◆ GOAL OF THE EXERCISE
Repeat each entry word for word. Leave any images out of the copy.

◆ RECORD EXCERPTS
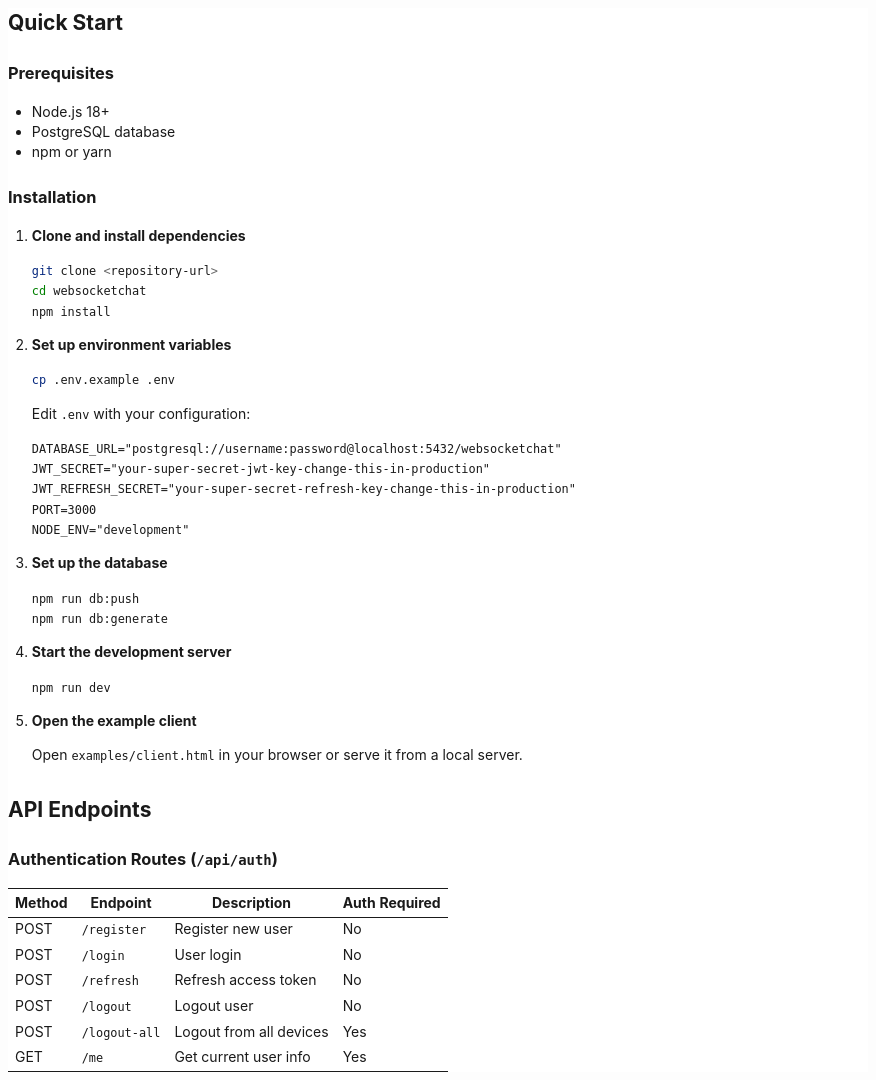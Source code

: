 ## Quick Start

### Prerequisites

- Node.js 18+
- PostgreSQL database
- npm or yarn

### Installation

1. **Clone and install dependencies**

   ```bash
   git clone <repository-url>
   cd websocketchat
   npm install
   ```

2. **Set up environment variables**

   ```bash
   cp .env.example .env
   ```

   Edit `.env` with your configuration:

   ```env
   DATABASE_URL="postgresql://username:password@localhost:5432/websocketchat"
   JWT_SECRET="your-super-secret-jwt-key-change-this-in-production"
   JWT_REFRESH_SECRET="your-super-secret-refresh-key-change-this-in-production"
   PORT=3000
   NODE_ENV="development"
   ```

3. **Set up the database**

   ```bash
   npm run db:push
   npm run db:generate
   ```

4. **Start the development server**

   ```bash
   npm run dev
   ```

5. **Open the example client**

   Open `examples/client.html` in your browser or serve it from a local server.

## API Endpoints

### Authentication Routes (`/api/auth`)

| Method | Endpoint      | Description             | Auth Required |
| ------ | ------------- | ----------------------- | ------------- |
| POST   | `/register`   | Register new user       | No            |
| POST   | `/login`      | User login              | No            |
| POST   | `/refresh`    | Refresh access token    | No            |
| POST   | `/logout`     | Logout user             | No            |
| POST   | `/logout-all` | Logout from all devices | Yes           |
| GET    | `/me`         | Get current user info   | Yes           |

◆ SOLUTION FOR THIS EXERCISE
Source code

: ## Quick Start

### Prerequisites

- Node.js 18+
- PostgreSQL database
- npm or yarn

### Installation

1. **Clone and install dependencies**

   ```bash
   git clone <repository-url>
   cd websocketchat
   npm install
   ```

2. **Set up environment variables**

   ```bash
   cp .env.example .env
   ```

   Edit `.env` with your configuration:

   ```env
   DATABASE_URL="postgresql://username:password@localhost:5432/websocketchat"
   JWT_SECRET="your-super-secret-jwt-key-change-this-in-production"
   JWT_REFRESH_SECRET="your-super-secret-refresh-key-change-this-in-production"
   PORT=3000
   NODE_ENV="development"
   ```

3. **Set up the database**

   ```bash
   npm run db:push
   npm run db:generate
   ```

4. **Start the development server**

   ```bash
   npm run dev
   ```

5. **Open the example client**

   Open `examples/client.html` in your browser or serve it from a local server.

## API Endpoints

### Authentication Routes (`/api/auth`)

| Method | Endpoint      | Description             | Auth Required |
| ------ | ------------- | ----------------------- | ------------- |
| POST   | `/register`   | Register new user       | No            |
| POST   | `/login`      | User login              | No            |
| POST   | `/refresh`    | Refresh access token    | No            |
| POST   | `/logout`     | Logout user             | No            |
| POST   | `/logout-all` | Logout from all devices | Yes           |
| GET    | `/me`         | Get current user info   | Yes           |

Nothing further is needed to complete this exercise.